Do you have external ports on the card as well? If so, have you checked the jumpers? Maybe they're set to external ports.

Loa
 

Technotragic

macrumors newbie
May 28, 2015
6
0
Sydney, Australia
Hello,

Do you have external ports on the card as well? If so, have you checked the jumpers? Maybe they're set to external ports.

Loa

Bingo!

Yes, the card generally either referred to generically or as an LT107 has 2 external and 2 internal ports and no information was supplied on what its default configuration is or how to configure it!

And with NO documentation supplied with the card and only a mini CD with Windoze drivers (inc. USB 3.0!) how is one to know? Even when I referred the issue to the HK supplier I only got the normal incomprehensible and irrelevant Chinglish response which is less than no help!
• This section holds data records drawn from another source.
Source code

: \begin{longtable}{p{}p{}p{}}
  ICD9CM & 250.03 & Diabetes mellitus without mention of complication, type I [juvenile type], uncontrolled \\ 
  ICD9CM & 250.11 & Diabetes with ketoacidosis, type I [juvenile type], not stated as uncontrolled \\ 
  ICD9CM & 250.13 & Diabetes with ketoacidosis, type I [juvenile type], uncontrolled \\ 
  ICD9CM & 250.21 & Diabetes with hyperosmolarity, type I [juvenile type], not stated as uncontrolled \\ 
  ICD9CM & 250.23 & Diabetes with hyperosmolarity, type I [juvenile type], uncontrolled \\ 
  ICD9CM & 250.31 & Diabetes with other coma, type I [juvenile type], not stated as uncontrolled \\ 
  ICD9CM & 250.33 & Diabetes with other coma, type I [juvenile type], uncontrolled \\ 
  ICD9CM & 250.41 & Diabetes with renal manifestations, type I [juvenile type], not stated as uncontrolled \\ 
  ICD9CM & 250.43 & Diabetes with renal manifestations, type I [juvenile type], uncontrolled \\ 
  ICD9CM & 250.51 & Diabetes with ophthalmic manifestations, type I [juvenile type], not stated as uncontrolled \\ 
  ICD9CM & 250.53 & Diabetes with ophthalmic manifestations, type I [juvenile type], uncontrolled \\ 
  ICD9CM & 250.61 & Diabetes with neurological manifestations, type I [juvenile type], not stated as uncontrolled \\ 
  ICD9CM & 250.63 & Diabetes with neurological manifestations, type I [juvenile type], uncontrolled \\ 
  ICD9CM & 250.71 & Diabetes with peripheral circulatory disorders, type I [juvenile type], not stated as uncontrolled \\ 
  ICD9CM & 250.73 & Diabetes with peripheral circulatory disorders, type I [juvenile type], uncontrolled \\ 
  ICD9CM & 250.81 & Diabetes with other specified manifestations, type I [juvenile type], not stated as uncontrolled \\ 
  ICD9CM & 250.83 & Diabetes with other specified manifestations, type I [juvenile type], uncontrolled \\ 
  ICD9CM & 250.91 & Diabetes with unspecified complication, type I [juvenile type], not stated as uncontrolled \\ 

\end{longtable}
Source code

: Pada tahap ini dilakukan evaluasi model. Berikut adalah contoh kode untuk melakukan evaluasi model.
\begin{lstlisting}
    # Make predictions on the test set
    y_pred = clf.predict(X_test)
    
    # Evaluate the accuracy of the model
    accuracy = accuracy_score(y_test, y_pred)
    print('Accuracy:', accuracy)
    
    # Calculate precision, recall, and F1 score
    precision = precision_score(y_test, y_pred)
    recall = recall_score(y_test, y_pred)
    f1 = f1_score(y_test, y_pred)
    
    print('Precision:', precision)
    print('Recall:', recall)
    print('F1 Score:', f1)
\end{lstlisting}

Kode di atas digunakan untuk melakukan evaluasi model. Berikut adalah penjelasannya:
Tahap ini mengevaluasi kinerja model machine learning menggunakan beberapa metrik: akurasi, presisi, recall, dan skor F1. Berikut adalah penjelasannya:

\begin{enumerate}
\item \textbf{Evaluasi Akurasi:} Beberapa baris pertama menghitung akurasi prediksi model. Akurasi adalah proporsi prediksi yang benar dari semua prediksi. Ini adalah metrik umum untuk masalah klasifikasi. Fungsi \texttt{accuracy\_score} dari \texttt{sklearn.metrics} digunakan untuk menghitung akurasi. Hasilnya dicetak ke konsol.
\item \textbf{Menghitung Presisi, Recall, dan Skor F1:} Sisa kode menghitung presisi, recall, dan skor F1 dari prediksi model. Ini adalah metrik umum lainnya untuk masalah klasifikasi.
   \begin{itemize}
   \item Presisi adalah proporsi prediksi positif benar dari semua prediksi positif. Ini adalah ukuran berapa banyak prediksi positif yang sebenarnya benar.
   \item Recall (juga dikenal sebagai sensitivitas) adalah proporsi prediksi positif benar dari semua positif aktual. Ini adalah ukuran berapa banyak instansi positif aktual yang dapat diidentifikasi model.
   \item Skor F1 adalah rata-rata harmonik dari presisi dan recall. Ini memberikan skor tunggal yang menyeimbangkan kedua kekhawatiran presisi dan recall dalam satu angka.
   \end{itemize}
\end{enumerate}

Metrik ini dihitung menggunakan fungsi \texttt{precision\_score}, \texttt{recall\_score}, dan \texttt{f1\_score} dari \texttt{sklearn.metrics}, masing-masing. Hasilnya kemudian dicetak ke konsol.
Turns out their is a small table on the card itself conveniently without information on which configurations refer to the internal and external ports! And the shipping default configuration was with both internal ports hardwired/active and therefore not the external eSata ones which is what it was connecting to hence no communication! So the opposite of what you mentioned but nevertheless pertinent and prompted further investigation.

So for anyone considering these cards, which seem to be a little wonder for the price, be aware of this default configuration and that it be can be changed to either one internal and one external active or both internal or both external active but NOT all four active concurrently. Here's a truth table with internal/external heading and a photo of the little guy which should help.

Screen Shot 2015-06-07 at 11.05.34 AM.png



LT107.png

So off to do to some tests now with internal and external drives.

Hope this helps others and thanks for the heads up Loa.